ISLAMABAD: The United States is set to boost its security and intelligence cooperation with Pakistan to step up its offensive against Islamist militants, Secretary of State John Kerry said Tuesday.
“I emphasized that the US is committed to deepening our security relationship with Pakistan in order to eliminate threats in the border area and elsewhere,” Kerry told reporters.
He was addressing a joint press conference with Pakistan’s national security advisor Sartaj Aziz as the two countries held strategic talks on the direction of future ties.
In the wake of last month’s Taliban attack on a Peshawar school which killed 150 people, mostly children, Pakistan has moved against militant groups sheltering in its unruly tribal areas.

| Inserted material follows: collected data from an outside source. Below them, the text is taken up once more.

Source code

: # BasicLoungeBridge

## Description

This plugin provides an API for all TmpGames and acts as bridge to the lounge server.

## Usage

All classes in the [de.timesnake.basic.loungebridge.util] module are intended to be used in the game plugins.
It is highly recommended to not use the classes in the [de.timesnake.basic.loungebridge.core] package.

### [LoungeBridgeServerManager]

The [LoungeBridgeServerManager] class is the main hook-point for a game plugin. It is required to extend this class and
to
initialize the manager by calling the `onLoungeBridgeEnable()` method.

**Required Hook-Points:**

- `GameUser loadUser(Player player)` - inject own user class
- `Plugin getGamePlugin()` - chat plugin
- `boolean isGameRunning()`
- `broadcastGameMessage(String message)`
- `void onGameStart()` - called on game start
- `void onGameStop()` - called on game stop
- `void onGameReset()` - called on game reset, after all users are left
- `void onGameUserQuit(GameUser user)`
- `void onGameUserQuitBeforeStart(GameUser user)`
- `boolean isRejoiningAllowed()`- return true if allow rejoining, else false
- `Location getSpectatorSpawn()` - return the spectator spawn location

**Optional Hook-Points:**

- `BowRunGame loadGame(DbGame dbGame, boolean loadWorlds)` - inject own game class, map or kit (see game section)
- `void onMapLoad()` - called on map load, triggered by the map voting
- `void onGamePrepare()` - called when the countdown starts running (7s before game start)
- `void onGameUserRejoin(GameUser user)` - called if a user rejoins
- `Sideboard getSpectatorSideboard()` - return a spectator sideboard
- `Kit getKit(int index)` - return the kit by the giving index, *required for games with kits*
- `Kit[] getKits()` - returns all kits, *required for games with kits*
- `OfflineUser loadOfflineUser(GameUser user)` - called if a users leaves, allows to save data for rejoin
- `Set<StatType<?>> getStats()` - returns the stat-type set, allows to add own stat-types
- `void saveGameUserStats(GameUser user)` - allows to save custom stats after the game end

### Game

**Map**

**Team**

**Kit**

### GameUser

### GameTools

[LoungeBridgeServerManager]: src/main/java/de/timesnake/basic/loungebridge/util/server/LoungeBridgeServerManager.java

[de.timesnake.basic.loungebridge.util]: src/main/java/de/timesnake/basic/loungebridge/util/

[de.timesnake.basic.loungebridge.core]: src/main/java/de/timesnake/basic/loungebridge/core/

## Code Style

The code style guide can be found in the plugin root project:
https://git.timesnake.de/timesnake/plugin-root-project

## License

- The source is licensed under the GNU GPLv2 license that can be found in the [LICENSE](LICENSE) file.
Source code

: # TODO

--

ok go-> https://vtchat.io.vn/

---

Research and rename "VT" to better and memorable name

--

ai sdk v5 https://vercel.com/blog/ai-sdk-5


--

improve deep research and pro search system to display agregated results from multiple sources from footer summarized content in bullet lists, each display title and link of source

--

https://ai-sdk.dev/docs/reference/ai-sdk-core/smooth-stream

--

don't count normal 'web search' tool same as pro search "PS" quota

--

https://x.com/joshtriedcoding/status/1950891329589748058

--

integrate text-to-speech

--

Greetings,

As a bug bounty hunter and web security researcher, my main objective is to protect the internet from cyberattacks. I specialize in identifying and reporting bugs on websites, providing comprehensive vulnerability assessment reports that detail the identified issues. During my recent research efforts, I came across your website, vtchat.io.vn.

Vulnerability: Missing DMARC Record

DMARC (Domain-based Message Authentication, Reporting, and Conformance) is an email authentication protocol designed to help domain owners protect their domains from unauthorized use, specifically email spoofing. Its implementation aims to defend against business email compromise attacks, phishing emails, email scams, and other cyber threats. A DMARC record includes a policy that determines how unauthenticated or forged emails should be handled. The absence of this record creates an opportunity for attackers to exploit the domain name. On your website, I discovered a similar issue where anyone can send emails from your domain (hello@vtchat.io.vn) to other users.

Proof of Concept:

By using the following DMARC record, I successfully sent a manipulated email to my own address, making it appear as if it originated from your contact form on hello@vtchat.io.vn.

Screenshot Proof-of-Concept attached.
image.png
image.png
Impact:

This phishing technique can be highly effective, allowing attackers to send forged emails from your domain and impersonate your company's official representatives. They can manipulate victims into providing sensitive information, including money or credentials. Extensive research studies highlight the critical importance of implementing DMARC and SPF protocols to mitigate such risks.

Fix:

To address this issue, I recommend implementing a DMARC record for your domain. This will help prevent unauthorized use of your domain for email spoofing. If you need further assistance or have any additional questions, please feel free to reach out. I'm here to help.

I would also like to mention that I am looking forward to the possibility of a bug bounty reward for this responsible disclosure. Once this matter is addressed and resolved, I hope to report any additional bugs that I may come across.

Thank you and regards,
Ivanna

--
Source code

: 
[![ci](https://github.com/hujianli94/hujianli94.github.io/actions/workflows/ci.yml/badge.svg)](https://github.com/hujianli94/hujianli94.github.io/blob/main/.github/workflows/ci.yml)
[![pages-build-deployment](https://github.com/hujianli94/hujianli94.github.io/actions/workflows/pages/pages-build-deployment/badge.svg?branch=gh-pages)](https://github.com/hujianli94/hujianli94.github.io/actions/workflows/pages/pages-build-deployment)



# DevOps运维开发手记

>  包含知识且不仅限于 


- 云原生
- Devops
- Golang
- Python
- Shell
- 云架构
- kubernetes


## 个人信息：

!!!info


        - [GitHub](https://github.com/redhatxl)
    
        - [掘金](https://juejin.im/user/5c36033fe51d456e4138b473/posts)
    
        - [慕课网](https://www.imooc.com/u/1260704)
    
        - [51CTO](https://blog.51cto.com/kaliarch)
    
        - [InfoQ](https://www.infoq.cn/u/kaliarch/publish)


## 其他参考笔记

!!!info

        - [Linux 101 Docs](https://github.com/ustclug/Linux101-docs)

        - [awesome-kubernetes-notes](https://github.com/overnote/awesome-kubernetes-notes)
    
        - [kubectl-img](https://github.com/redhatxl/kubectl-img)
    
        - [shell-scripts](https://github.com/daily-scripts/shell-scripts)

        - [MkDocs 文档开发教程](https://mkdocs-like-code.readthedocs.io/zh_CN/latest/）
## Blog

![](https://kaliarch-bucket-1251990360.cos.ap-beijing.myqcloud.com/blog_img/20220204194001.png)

“The tragedy of December 16 is really a reminder of the serious risk of allowing extremists to find space, and be able to command that space and operate within it,” Kerry said.
He said all militant groups such as the Pakistani and Afghan Taliban, the Haqqani network and Lashkar-e-Taiba “continue to pose a threat not just to Pakistan and its neighbours but also to the United States and the world.”
“Make no mistake the task is a difficult one and it is not done,” Kerry said.
“We all have a responsibility to ensure that these extremists are no longer able to secure a foothold in this country or elsewhere.”
Pakistani officials have said that Kerry plans to visit Peshawar in a huge show of support for the people there.
But there has been no State Department confirmation of Kerry’s trip to the insurgency-wracked city, which would be the first by a high-ranking American official since Speaker John Boehner went in 2011.